Work instructions: Give back exactly the lines of the material below that start at the line containing "Creating a dynamic transient" and end at the line containing "Build without tests", and no others.

Supplied data:
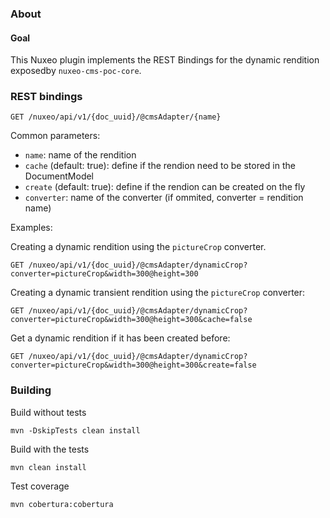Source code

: 
### About

#### Goal

This Nuxeo plugin implements the REST Bindings for the dynamic rendition exposedby `nuxeo-cms-poc-core`.

### REST bindings

    GET /nuxeo/api/v1/{doc_uuid}/@cmsAdapter/{name}

Common parameters:

 - `name`: name of the rendition 
 - `cache` (default: true): define if the rendion need to be stored in the DocumentModel
 - `create` (default: true): define if the rendion can be created on the fly
 - `converter`: name of the converter (if ommited, converter = rendition name)

Examples:

Creating a dynamic rendition using the `pictureCrop` converter.

    GET /nuxeo/api/v1/{doc_uuid}/@cmsAdapter/dynamicCrop?converter=pictureCrop&width=300@height=300

Creating a dynamic transient rendition using the `pictureCrop` converter:

    GET /nuxeo/api/v1/{doc_uuid}/@cmsAdapter/dynamicCrop?converter=pictureCrop&width=300@height=300&cache=false

Get a dynamic rendition if it has been created before:

    GET /nuxeo/api/v1/{doc_uuid}/@cmsAdapter/dynamicCrop?converter=pictureCrop&width=300@height=300&create=false

### Building

Build without tests

    mvn -DskipTests clean install

Build with the tests

    mvn clean install

Test coverage

    mvn cobertura:cobertura


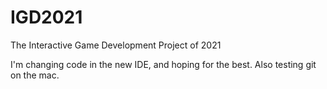 # IGD2021
The Interactive Game Development Project of 2021

I'm changing code in the new IDE, and hoping for the best. Also testing git on the mac. 
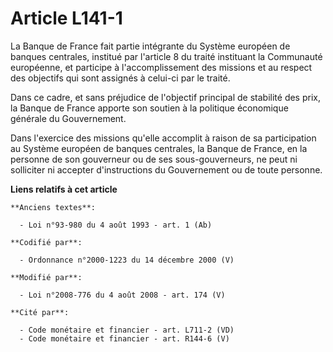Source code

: # Article L141-1

La Banque de France fait partie intégrante du Système européen de banques centrales, institué par l'article 8 du traité
instituant la Communauté européenne, et participe à l'accomplissement des missions et au respect des objectifs qui sont
assignés à celui-ci par le traité. 

Dans ce cadre, et sans préjudice de l'objectif principal de stabilité des prix, la Banque de France apporte son soutien à la
politique économique générale du Gouvernement. 

Dans l'exercice des missions qu'elle accomplit à raison de sa participation au Système européen de banques centrales, la
Banque de France, en la personne de son gouverneur                 ou de ses sous-gouverneurs, ne peut ni solliciter ni
accepter d'instructions du Gouvernement ou de toute personne.

**Liens relatifs à cet article**

	**Anciens textes**:

	  - Loi n°93-980 du 4 août 1993 - art. 1 (Ab)

	**Codifié par**:

	  - Ordonnance n°2000-1223 du 14 décembre 2000 (V)

	**Modifié par**:

	  - Loi n°2008-776 du 4 août 2008 - art. 174 (V)

	**Cité par**:

	  - Code monétaire et financier - art. L711-2 (VD)
	  - Code monétaire et financier - art. R144-6 (V)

Output of the exercise:
Creating a dynamic transient rendition using the `pictureCrop` converter:

    GET /nuxeo/api/v1/{doc_uuid}/@cmsAdapter/dynamicCrop?converter=pictureCrop&width=300@height=300&cache=false

Get a dynamic rendition if it has been created before:

    GET /nuxeo/api/v1/{doc_uuid}/@cmsAdapter/dynamicCrop?converter=pictureCrop&width=300@height=300&create=false

### Building

Build without tests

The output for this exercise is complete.